The relevance of the project’s objectives to the CPS and China’s international legal commitments under the Stockholm Convention was assessed as having been high, while the relevance of design was assessed as substantial. The achievement of the project's twin objectives was found to be substantial, but the efficiency of project implementation was rated as modest due to poor initial roll-out of the AG bait systems and delays in project implementation and subsequent extension.

a. Outcome Rating: Moderately Satisfactory

7. Rationale for Risk to Development Outcome Rating:

The risk to development is assessed as low for several reasons. First, a 2009 Government ban on the production, transport, trade, and use of mirex and chlordane at a national level represented a significant step forward. A slew of provincial and national regulations and standards as well as the draft 12th Five Year Plan promoting the use of IPM as a viable alternative have been or are in the process of being promulgated and implemented. A public awareness-raising campaign was effective. Institutional capabilities to ensure the permanent phase-out of these POPs and promote the IPM approach have been strengthened through training, materials, and equipment provided to the building construction industry and to national, provincial, and municipal Government authorities. Given the growing public and Government concern over the legacy of environmental contamination issues resulting from China’s industrial development over the past few decades, it is considered highly unlikely that this concern will significantly diminish to the point of reversing the ban on mirex and chlordane in the future despite their lower costs compared to IPM strategies and technologies.

a. Risk to Development Outcome Rating: Negligible to Low

8. Assessment of Bank Performance:

a. Quality at entry:

The Bank team at appraisal correctly identified the main challenges to adopting an appropriate project design that would lead to its successful implementation. These included: counterproductive Government policies regarding termite control guarantee and pricing reforms; a lack of safer, cost-effective chemical or non-chemical alternatives to chlordane and mirex; limited public awareness of the risks and true costs of these chemicals and of the relative benefits of IPM alternatives; and limited Government experience with an IPM-based approach. In addition, on the basis of previous experience in China under the Montreal Protocol, the project simultaneously addressed both the supply and demand sides of mirex and chlordane production and consumption in China.

    On the other hand, there were a number of moderate shortcomings with Bank performance during project preparation and appraisal. First, most of the project indicators were output-based instead of outcome-based, and indicators for measuring the effectiveness of bait systems were missing. The demand for AG mirex bait systems was over-estimated, which led to their improper installation in order to meet target deadlines, while the risk that IPM-based termite baiting systems would be more expensive than chemical termite controls was underestimated. Finally, there was insufficient communication during project preparation with Zhenjiang Province and the Liyang Guanghua Chemical Company, which both withdrew from the project, impeding implementation of the project and adding unnecessary effort and work identifying replacements. Taken on balance, the Bank got most of the big issues right and helped design a well thought-out and successful project to reduce the adverse health and environmental risks associated with mirex and chlordane by replacing them with an IPM approach on a demonstration basis.

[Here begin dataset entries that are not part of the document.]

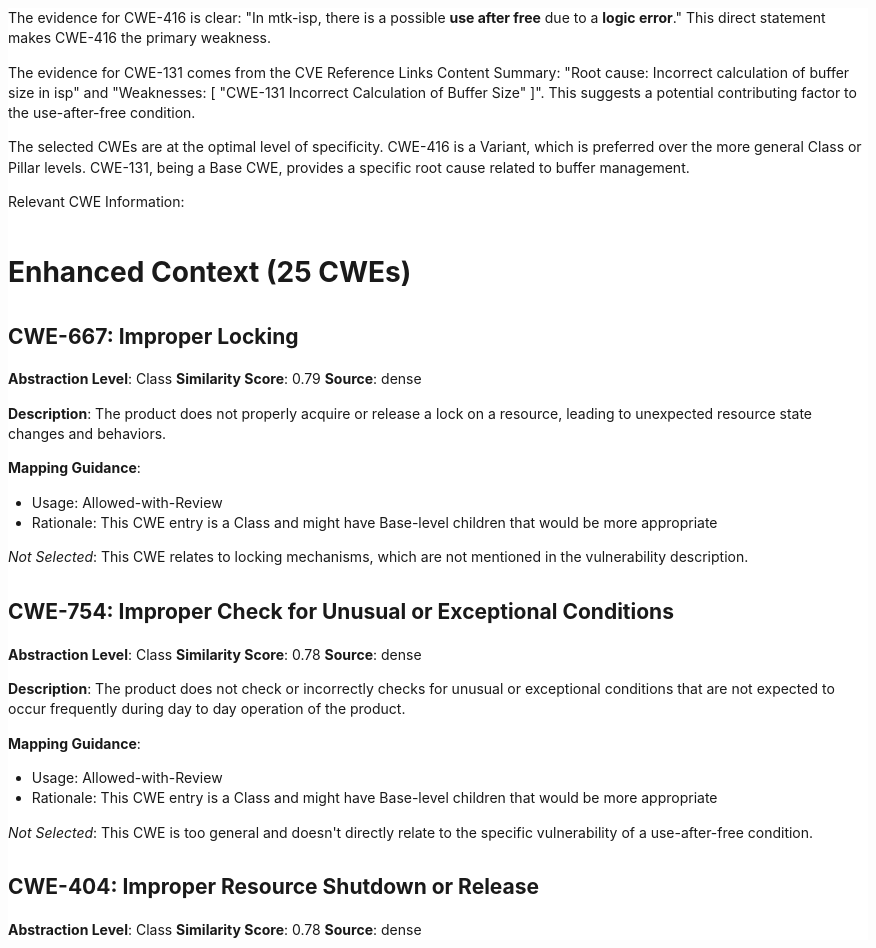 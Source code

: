 The evidence for CWE-416 is clear: "In mtk-isp, there is a possible **use after free** due to a **logic error**." This direct statement makes CWE-416 the primary weakness.

The evidence for CWE-131 comes from the CVE Reference Links Content Summary: "Root cause: Incorrect calculation of buffer size in isp" and "Weaknesses: [ "CWE-131 Incorrect Calculation of Buffer Size" ]". This suggests a potential contributing factor to the use-after-free condition.

The selected CWEs are at the optimal level of specificity. CWE-416 is a Variant, which is preferred over the more general Class or Pillar levels. CWE-131, being a Base CWE, provides a specific root cause related to buffer management.

Relevant CWE Information:

# Enhanced Context (25 CWEs)

## CWE-667: Improper Locking
**Abstraction Level**: Class
**Similarity Score**: 0.79
**Source**: dense

**Description**:
The product does not properly acquire or release a lock on a resource, leading to unexpected resource state changes and behaviors.

**Mapping Guidance**:
- Usage: Allowed-with-Review
- Rationale: This CWE entry is a Class and might have Base-level children that would be more appropriate

*Not Selected*: This CWE relates to locking mechanisms, which are not mentioned in the vulnerability description.

## CWE-754: Improper Check for Unusual or Exceptional Conditions
**Abstraction Level**: Class
**Similarity Score**: 0.78
**Source**: dense

**Description**:
The product does not check or incorrectly checks for unusual or exceptional conditions that are not expected to occur frequently during day to day operation of the product.

**Mapping Guidance**:
- Usage: Allowed-with-Review
- Rationale: This CWE entry is a Class and might have Base-level children that would be more appropriate

*Not Selected*: This CWE is too general and doesn't directly relate to the specific vulnerability of a use-after-free condition.

## CWE-404: Improper Resource Shutdown or Release
**Abstraction Level**: Class
**Similarity Score**: 0.78
**Source**: dense
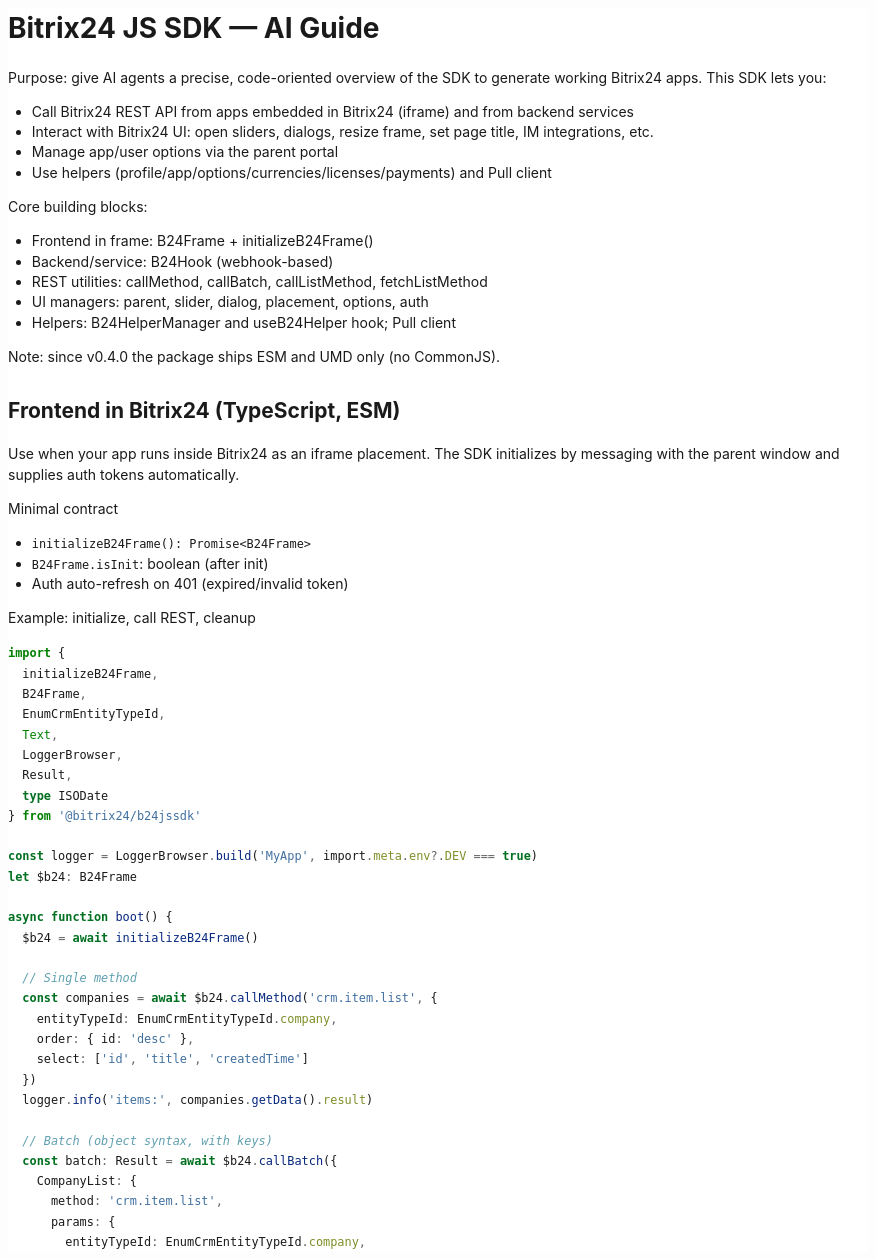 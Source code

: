 # Bitrix24 JS SDK — AI Guide

Purpose: give AI agents a precise, code-oriented overview of the SDK to generate working Bitrix24 apps. This SDK lets you:

- Call Bitrix24 REST API from apps embedded in Bitrix24 (iframe) and from backend services
- Interact with Bitrix24 UI: open sliders, dialogs, resize frame, set page title, IM integrations, etc.
- Manage app/user options via the parent portal
- Use helpers (profile/app/options/currencies/licenses/payments) and Pull client

Core building blocks:

- Frontend in frame: B24Frame + initializeB24Frame()
- Backend/service: B24Hook (webhook-based)
- REST utilities: callMethod, callBatch, callListMethod, fetchListMethod
- UI managers: parent, slider, dialog, placement, options, auth
- Helpers: B24HelperManager and useB24Helper hook; Pull client

Note: since v0.4.0 the package ships ESM and UMD only (no CommonJS).


## Frontend in Bitrix24 (TypeScript, ESM)

Use when your app runs inside Bitrix24 as an iframe placement. The SDK initializes by messaging with the parent window and supplies auth tokens automatically.

Minimal contract

- `initializeB24Frame(): Promise<B24Frame>`
- `B24Frame.isInit`: boolean (after init)
- Auth auto-refresh on 401 (expired/invalid token)

Example: initialize, call REST, cleanup

```ts
import {
  initializeB24Frame,
  B24Frame,
  EnumCrmEntityTypeId,
  Text,
  LoggerBrowser,
  Result,
  type ISODate
} from '@bitrix24/b24jssdk'

const logger = LoggerBrowser.build('MyApp', import.meta.env?.DEV === true)
let $b24: B24Frame

async function boot() {
  $b24 = await initializeB24Frame()

  // Single method
  const companies = await $b24.callMethod('crm.item.list', {
    entityTypeId: EnumCrmEntityTypeId.company,
    order: { id: 'desc' },
    select: ['id', 'title', 'createdTime']
  })
  logger.info('items:', companies.getData().result)

  // Batch (object syntax, with keys)
  const batch: Result = await $b24.callBatch({
    CompanyList: {
      method: 'crm.item.list',
      params: {
        entityTypeId: EnumCrmEntityTypeId.company,
``` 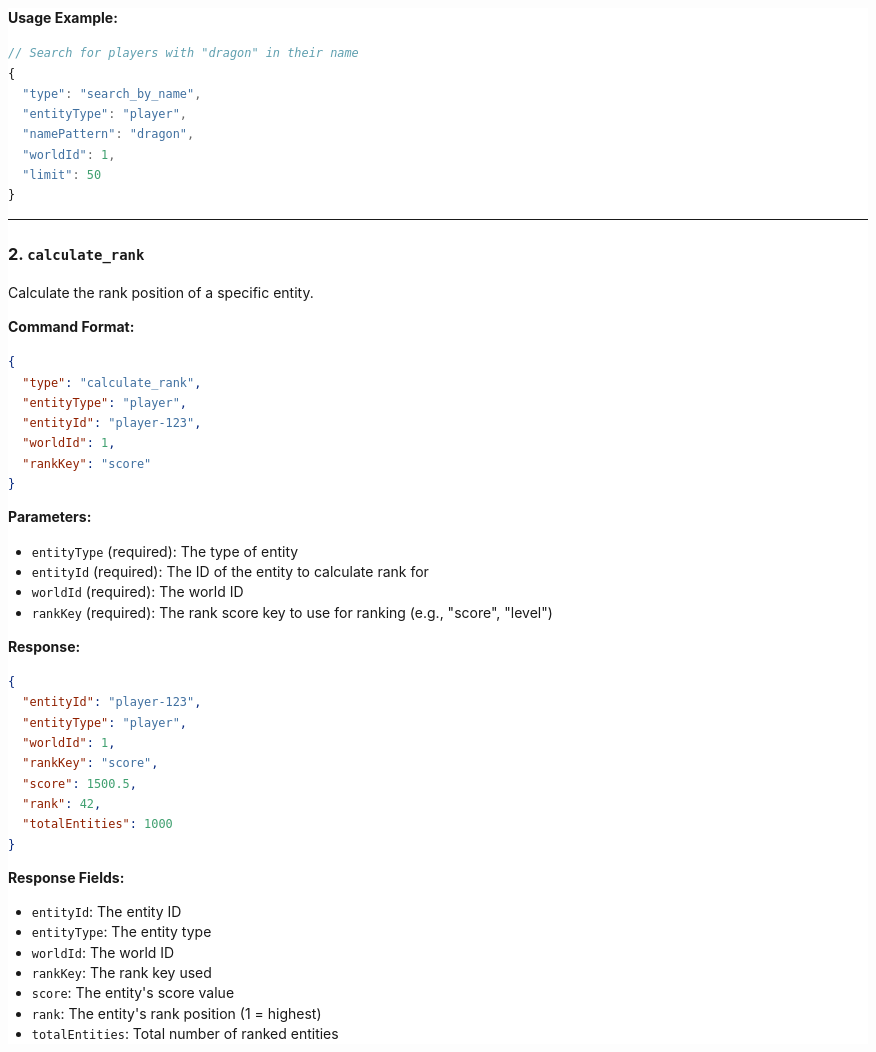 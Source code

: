 **Usage Example:**
```javascript
// Search for players with "dragon" in their name
{
  "type": "search_by_name",
  "entityType": "player",
  "namePattern": "dragon",
  "worldId": 1,
  "limit": 50
}
```

---

### 2. `calculate_rank`
Calculate the rank position of a specific entity.

**Command Format:**
```json
{
  "type": "calculate_rank",
  "entityType": "player",
  "entityId": "player-123",
  "worldId": 1,
  "rankKey": "score"
}
```

**Parameters:**
- `entityType` (required): The type of entity
- `entityId` (required): The ID of the entity to calculate rank for
- `worldId` (required): The world ID
- `rankKey` (required): The rank score key to use for ranking (e.g., "score", "level")

**Response:**
```json
{
  "entityId": "player-123",
  "entityType": "player",
  "worldId": 1,
  "rankKey": "score",
  "score": 1500.5,
  "rank": 42,
  "totalEntities": 1000
}
```

**Response Fields:**
- `entityId`: The entity ID
- `entityType`: The entity type
- `worldId`: The world ID
- `rankKey`: The rank key used
- `score`: The entity's score value
- `rank`: The entity's rank position (1 = highest)
- `totalEntities`: Total number of ranked entities
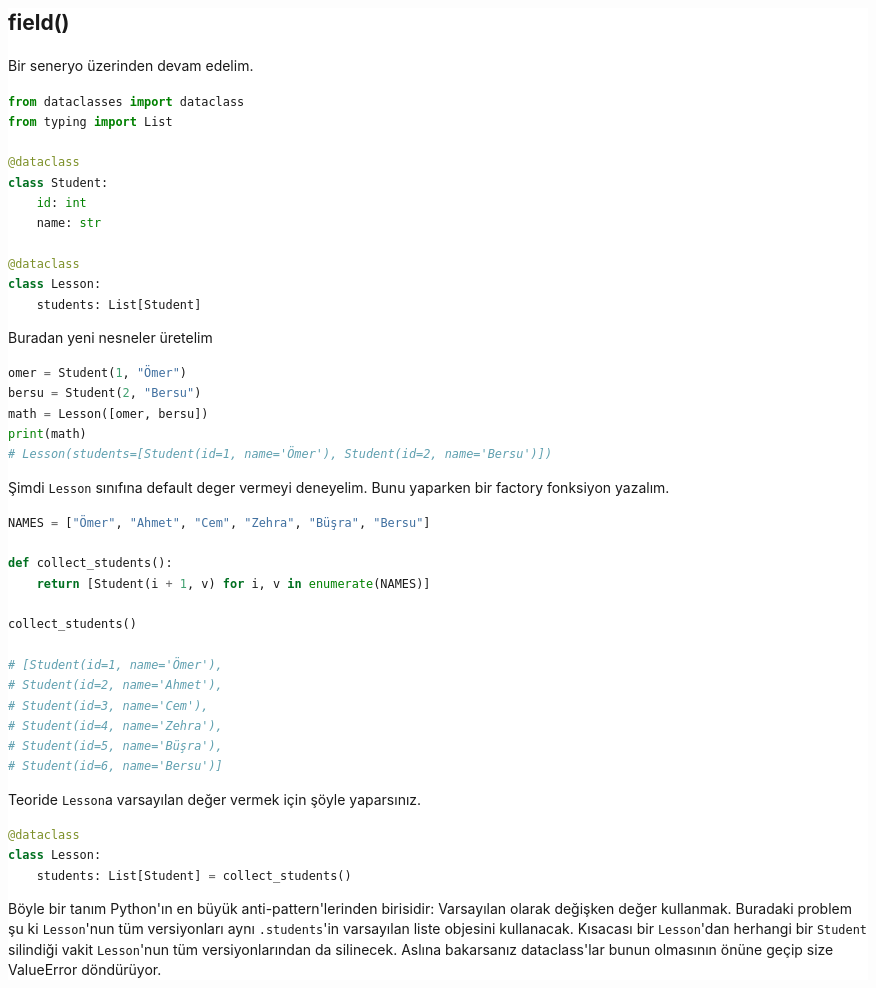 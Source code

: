 ## field()

Bir seneryo üzerinden devam edelim.

```python
from dataclasses import dataclass
from typing import List

@dataclass
class Student:
    id: int
    name: str

@dataclass
class Lesson:
    students: List[Student]
```

Buradan yeni nesneler üretelim

```python
omer = Student(1, "Ömer")
bersu = Student(2, "Bersu")
math = Lesson([omer, bersu])
print(math)
# Lesson(students=[Student(id=1, name='Ömer'), Student(id=2, name='Bersu')])
```

Şimdi `Lesson` sınıfına default deger vermeyi deneyelim. Bunu yaparken bir factory fonksiyon yazalım.

```python
NAMES = ["Ömer", "Ahmet", "Cem", "Zehra", "Büşra", "Bersu"]

def collect_students():
    return [Student(i + 1, v) for i, v in enumerate(NAMES)]

collect_students()

# [Student(id=1, name='Ömer'),
# Student(id=2, name='Ahmet'),
# Student(id=3, name='Cem'),
# Student(id=4, name='Zehra'),
# Student(id=5, name='Büşra'),
# Student(id=6, name='Bersu')]
```

Teoride `Lesson`a varsayılan değer vermek için şöyle yaparsınız.

```python
@dataclass
class Lesson:
    students: List[Student] = collect_students()
```

Böyle bir tanım Python'ın en büyük anti-pattern'lerinden birisidir: Varsayılan olarak değişken değer kullanmak. Buradaki problem şu ki `Lesson`'nun tüm versiyonları aynı `.students`'in varsayılan liste objesini kullanacak. Kısacası bir `Lesson`'dan herhangi bir `Student` silindiği vakit `Lesson`'nun tüm versiyonlarından da silinecek. Aslına bakarsanız dataclass'lar bunun olmasının önüne geçip size ValueError döndürüyor.
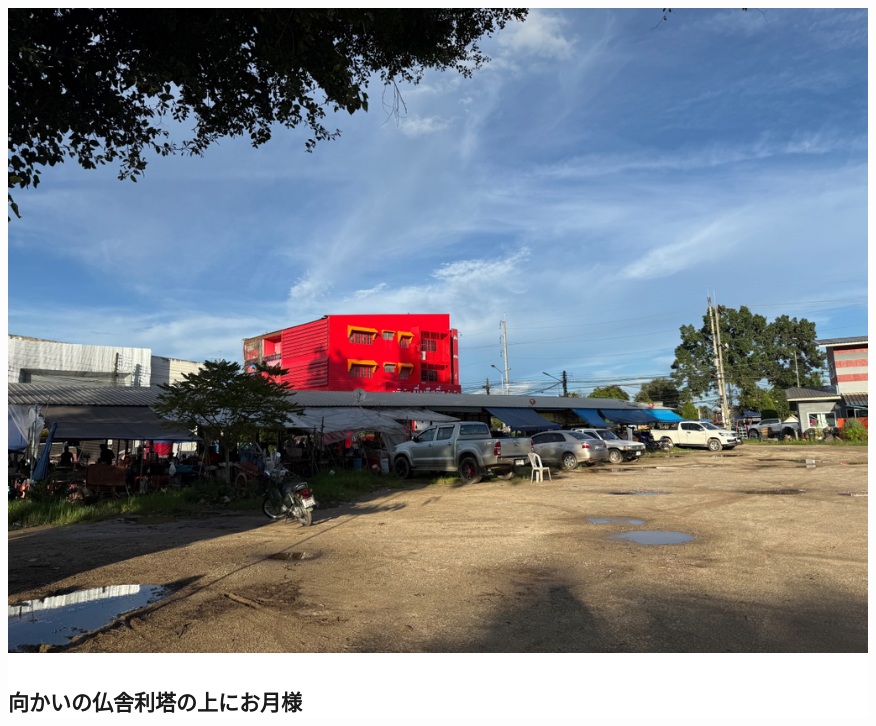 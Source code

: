 <a href="20251004_027.JPG" target="_blank"><img src="20251004_027.JPG" alt="サンプル画像" class="responsive-media"></a>
    
<h2><span class="yellow">向かいの仏舎利塔の上にお月様</span></h2> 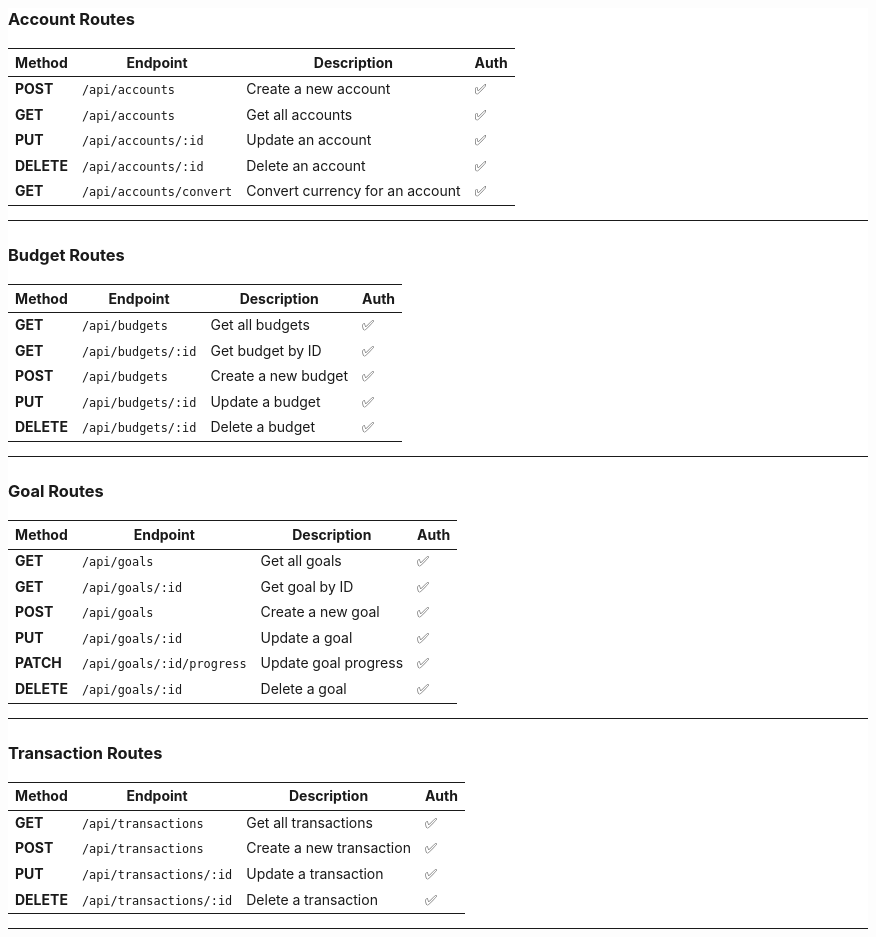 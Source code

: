 
### **Account Routes**
| Method | Endpoint | Description | Auth |
|--------|----------|-------------|------|
| **POST** | `/api/accounts` | Create a new account | ✅ |
| **GET** | `/api/accounts` | Get all accounts | ✅ |
| **PUT** | `/api/accounts/:id` | Update an account | ✅ |
| **DELETE** | `/api/accounts/:id` | Delete an account | ✅ |
| **GET** | `/api/accounts/convert` | Convert currency for an account | ✅ |

---

### **Budget Routes**
| Method | Endpoint | Description | Auth |
|--------|----------|-------------|------|
| **GET** | `/api/budgets` | Get all budgets | ✅ |
| **GET** | `/api/budgets/:id` | Get budget by ID | ✅ |
| **POST** | `/api/budgets` | Create a new budget | ✅ |
| **PUT** | `/api/budgets/:id` | Update a budget | ✅ |
| **DELETE** | `/api/budgets/:id` | Delete a budget | ✅ |

---

### **Goal Routes**
| Method | Endpoint | Description | Auth |
|--------|----------|-------------|------|
| **GET** | `/api/goals` | Get all goals | ✅ |
| **GET** | `/api/goals/:id` | Get goal by ID | ✅ |
| **POST** | `/api/goals` | Create a new goal | ✅ |
| **PUT** | `/api/goals/:id` | Update a goal | ✅ |
| **PATCH** | `/api/goals/:id/progress` | Update goal progress | ✅ |
| **DELETE** | `/api/goals/:id` | Delete a goal | ✅ |

---

### **Transaction Routes**
| Method | Endpoint | Description | Auth |
|--------|----------|-------------|------|
| **GET** | `/api/transactions` | Get all transactions | ✅ |
| **POST** | `/api/transactions` | Create a new transaction | ✅ |
| **PUT** | `/api/transactions/:id` | Update a transaction | ✅ |
| **DELETE** | `/api/transactions/:id` | Delete a transaction | ✅ |

--- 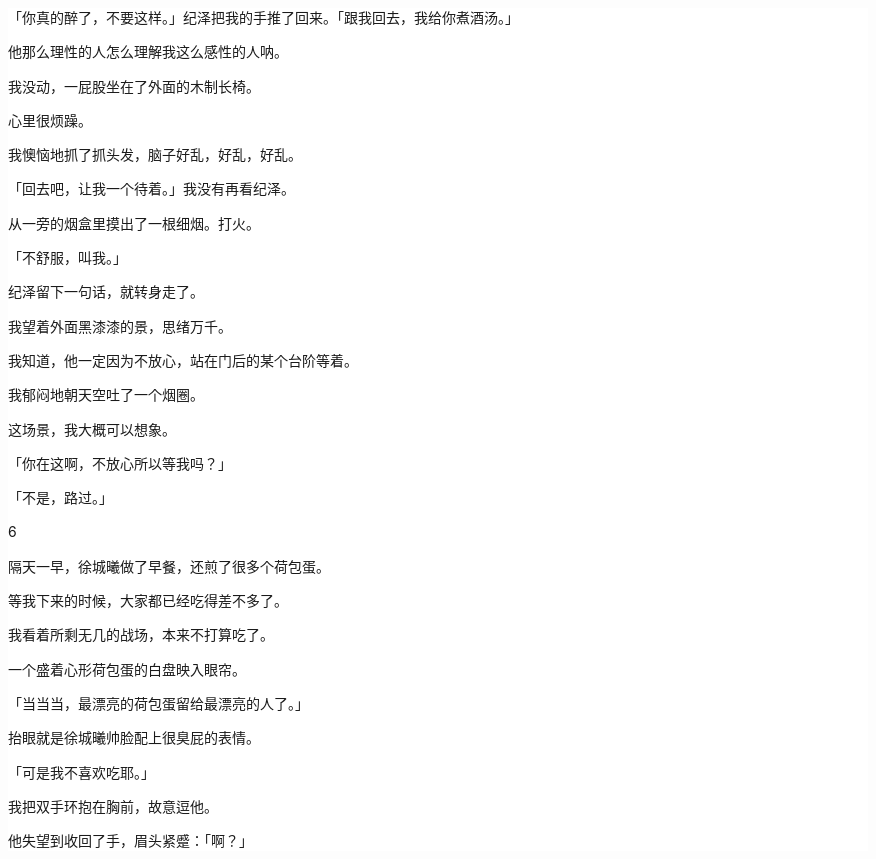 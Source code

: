 「你真的醉了，不要这样。」纪泽把我的手推了回来。「跟我回去，我给你煮酒汤。」


他那么理性的人怎么理解我这么感性的人呐。


我没动，一屁股坐在了外面的木制长椅。


心里很烦躁。


我懊恼地抓了抓头发，脑子好乱，好乱，好乱。


「回去吧，让我一个待着。」我没有再看纪泽。


从一旁的烟盒里摸出了一根细烟。打火。


「不舒服，叫我。」


纪泽留下一句话，就转身走了。


我望着外面黑漆漆的景，思绪万千。


我知道，他一定因为不放心，站在门后的某个台阶等着。


我郁闷地朝天空吐了一个烟圈。


这场景，我大概可以想象。


「你在这啊，不放心所以等我吗？」


「不是，路过。」


6


隔天一早，徐城曦做了早餐，还煎了很多个荷包蛋。


等我下来的时候，大家都已经吃得差不多了。


我看着所剩无几的战场，本来不打算吃了。


一个盛着心形荷包蛋的白盘映入眼帘。


「当当当，最漂亮的荷包蛋留给最漂亮的人了。」


抬眼就是徐城曦帅脸配上很臭屁的表情。


「可是我不喜欢吃耶。」


我把双手环抱在胸前，故意逗他。


他失望到收回了手，眉头紧蹙：「啊？」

    Quality-at-Entry Rating: Moderately Satisfactory

    b. Quality of supervision:

    According to the ICR (p. 25), Bank project staff conducted at least 13 regularly scheduled semi-annual supervision missions and follow-up reviews during the five-year project, especially when the project was facing substantial delays in disbursements. Supervision missions also included support from Bank procurement, financial and safeguards staff. The Implementation Status Reports (ISRs) rated the progress and performance of the project accurately and provided appropriate project progress information to the GEF. The Borrower characterized the Bank’s performance during implementation as ‘satisfactory,’ stating that the Bank “played an active and effective role” in supervising the project’s implementation (ICR, pp. 58-59). In addition, following the Mid-Term Review in April 2010, procurement of the final tranche of about 30% of the IG termite bait systems was cancelled, and a more cost-effective IPM-based alternative of monitoring and dusting termite traps was adopted. As a result, project savings of about US$3.8 million were redirected to support a second round of IPM technical training to the building construction industry and to initiate a second round of public awareness-raising activities during the restructuring of the project in December 2010.

      Several shortcomings in the Bank’s performance during implementation were noted, such as the Bank’s slow response to inadequate training in the Bank’s new financial monitoring report (FMR)-based disbursement method. In addition, the Bank did not formally revise results indicators during project implementation that were identified as problematic by supervision missions, the MTR, and a Quality Assurance Group (QAG) review in 2007. The Borrower commented on the disruptive effect that frequent changes in project management staff (four TTLs over a 5 year period) had on project continuity (p. 60). However, on balance, Bank performance during project implementation was assessed above the line.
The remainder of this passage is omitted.